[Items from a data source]
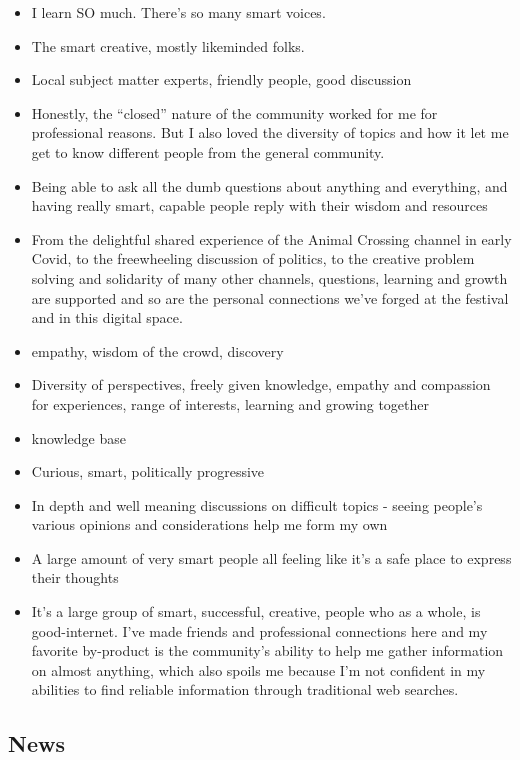 \documentclass[
]{book}
\providecommand{\tightlist}{%
  \setlength{\itemsep}{0pt}\setlength{\parskip}{0pt}}
\begin{document}
\begin{itemize}
\tightlist
\item
  I learn SO much. There's so many smart voices.
\item
  The smart creative, mostly likeminded folks.
\item
  Local subject matter experts, friendly people, good discussion
\item
  Honestly, the ``closed'' nature of the community worked for me for professional reasons. But I also loved the diversity of topics and how it let me get to know different people from the general community.
\item
  Being able to ask all the dumb questions about anything and everything, and having really smart, capable people reply with their wisdom and resources
\item
  From the delightful shared experience of the Animal Crossing channel in early Covid, to the freewheeling discussion of politics, to the creative problem solving and solidarity of many other channels, questions, learning and growth are supported and so are the personal connections we've forged at the festival and in this digital space.
\item
  empathy, wisdom of the crowd, discovery
\item
  Diversity of perspectives, freely given knowledge, empathy and compassion for experiences, range of interests, learning and growing together
\item
  knowledge base
\item
  Curious, smart, politically progressive
\item
  In depth and well meaning discussions on difficult topics - seeing people's various opinions and considerations help me form my own
\item
  A large amount of very smart people all feeling like it's a safe place to express their thoughts
\item
  It's a large group of smart, successful, creative, people who as a whole, is good-internet. I've made friends and professional connections here and my favorite by-product is the community's ability to help me gather information on almost anything, which also spoils me because I'm not confident in my abilities to find reliable information through traditional web searches.
\end{itemize}

\subsection{News}\label{news}
\end{document}
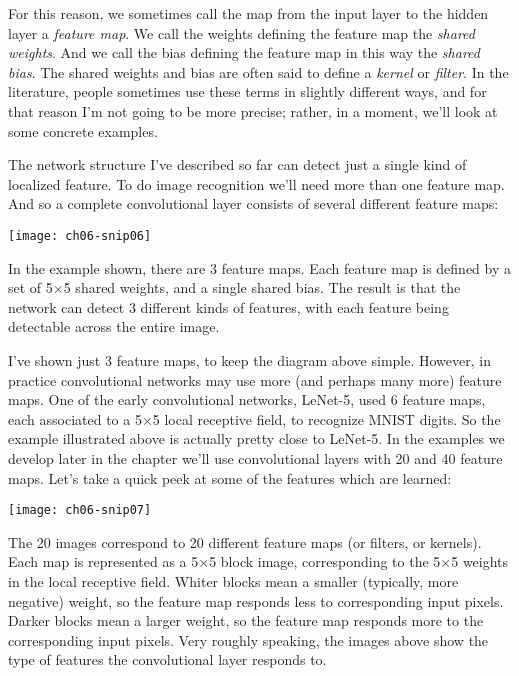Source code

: For this reason, we sometimes call the map from the input layer to the hidden layer a \textit{feature map}. We call the weights defining the feature map the \textit{shared weights}. And we call the bias defining the feature map in this way the \textit{shared bias}. The shared weights and bias are often said to define a \textit{kernel} or \textit{filter}. In the literature, people sometimes use these terms in slightly different ways, and for that reason I'm not going to be more precise; rather, in a moment, we'll look at some concrete examples.

The network structure I've described so far can detect just a single kind of localized feature. To do image recognition we'll need more than one feature map. And so a complete convolutional layer consists of several different feature maps:

\begin{figure*}[tph]
    \texttt{[image: ch06-snip06]}
    \end{figure*}

In the example shown, there are 3 feature maps. Each feature map is defined by a set of 5$\times$5 shared weights, and a single shared bias. The result is that the network can detect 3 different kinds of features, with each feature being detectable across the entire image.

I've shown just 3 feature maps, to keep the diagram above simple. However, in practice convolutional networks may use more (and perhaps many more) feature maps. One of the early convolutional networks, LeNet-5, used 6 feature maps, each associated to a 5$\times$5 local receptive field, to recognize MNIST digits. So the example illustrated above is actually pretty close to LeNet-5. In the examples we develop later in the chapter we'll use convolutional layers with 20 and 40 feature maps. Let's take a quick peek at some of the features which are learned:

\begin{figure*}[tph]
    \texttt{[image: ch06-snip07]}
    \end{figure*}

The 20 images correspond to 20 different feature maps (or filters, or kernels). Each map is represented as a 5$\times$5 block image, corresponding to the 5$\times$5 weights in the local receptive field. Whiter blocks mean a smaller (typically, more negative) weight, so the feature map responds less to corresponding input pixels. Darker blocks mean a larger weight, so the feature map responds more to the corresponding input pixels. Very roughly speaking, the images above show the type of features the convolutional layer responds to.

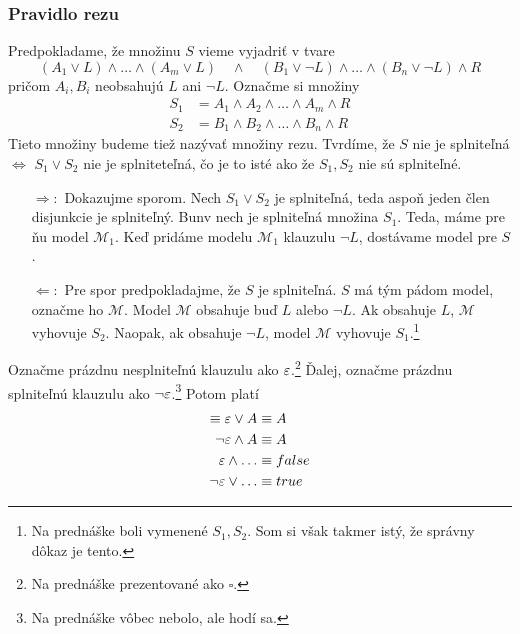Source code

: \subsubsection{Pravidlo rezu}
Predpokladame, že množinu $S$ vieme vyjadriť v tvare
\begin{equation*}
    (A_1 \lor L) \land \ldots \land (A_m \lor L) \quad \land \quad
    (B_1 \lor \neg L) \land \ldots \land (B_n \lor \neg L) \land R
\end{equation*}
pričom $A_i, B_i$ neobsahujú $L$ ani $\neg L$.
Označme si množiny
\begin{align*}
    S_1 &= A_1 \land A_2 \land \ldots \land A_m \land R \\
    S_2 &= B_1 \land B_2 \land \ldots \land B_n \land R
\end{align*}
Tieto množiny budeme tiež nazývať množiny rezu.
Tvrdíme, že $S$ nie je splniteľná $\iff$ $S_1 \lor S_2$ nie je
splniteteľná, čo je to isté ako že $S_1,S_2$ nie sú splniteľné.

\begin{dokaz}
    \begin{itemize}
    \item[$\Rightarrow:$] Dokazujme sporom.
        Nech $S_1 \lor S_2$ je splniteľná, 
        teda aspoň jeden člen disjunkcie je splniteľný.
        Bunv nech je splniteľná množina $S_1$. Teda, máme pre ňu model
        $\mathcal{M}_1$. Keď pridáme modelu $\mathcal{M}_1$ 
        klauzulu $\neg L$, dostávame model pre $S$.

    \item[$\Leftarrow:$] Pre spor predpokladajme, že $S$ je splniteľná.
        $S$ má tým pádom model, označme ho $\mathcal{M}$.
        Model $\mathcal{M}$ obsahuje buď $L$ alebo $\neg L$.
        Ak obsahuje $L$, $\mathcal{M}$ vyhovuje $S_2$. Naopak, ak
        obsahuje $\neg L$, model $\mathcal{M}$ vyhovuje
        $S_1$.\footnote{Na prednáške boli vymenené $S_1,S_2$. Som si
        však takmer istý, že správny dôkaz je tento.}
    \end{itemize}
\end{dokaz}


\begin{definicia}
    Označme prázdnu nesplniteľnú klauzulu ako $\varepsilon$.\footnote{Na
    prednáške prezentované ako $\square$.}
    Ďalej, označme prázdnu splniteľnú klauzulu ako $\neg
    \varepsilon$.\footnote{Na prednáške vôbec nebolo, ale hodí sa.}
    Potom platí
    \begin{align*}
        \equiv \varepsilon \lor A &\equiv A \\
        \neg \varepsilon \land A &\equiv A \\
        \varepsilon \land \dots &\equiv false \\
        \neg \varepsilon \lor \dots &\equiv true
    \end{align*}
\end{definicia}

Work task: For each line in the data that holds "prednáške", add one to a count, then report that count alone.

Solution: 3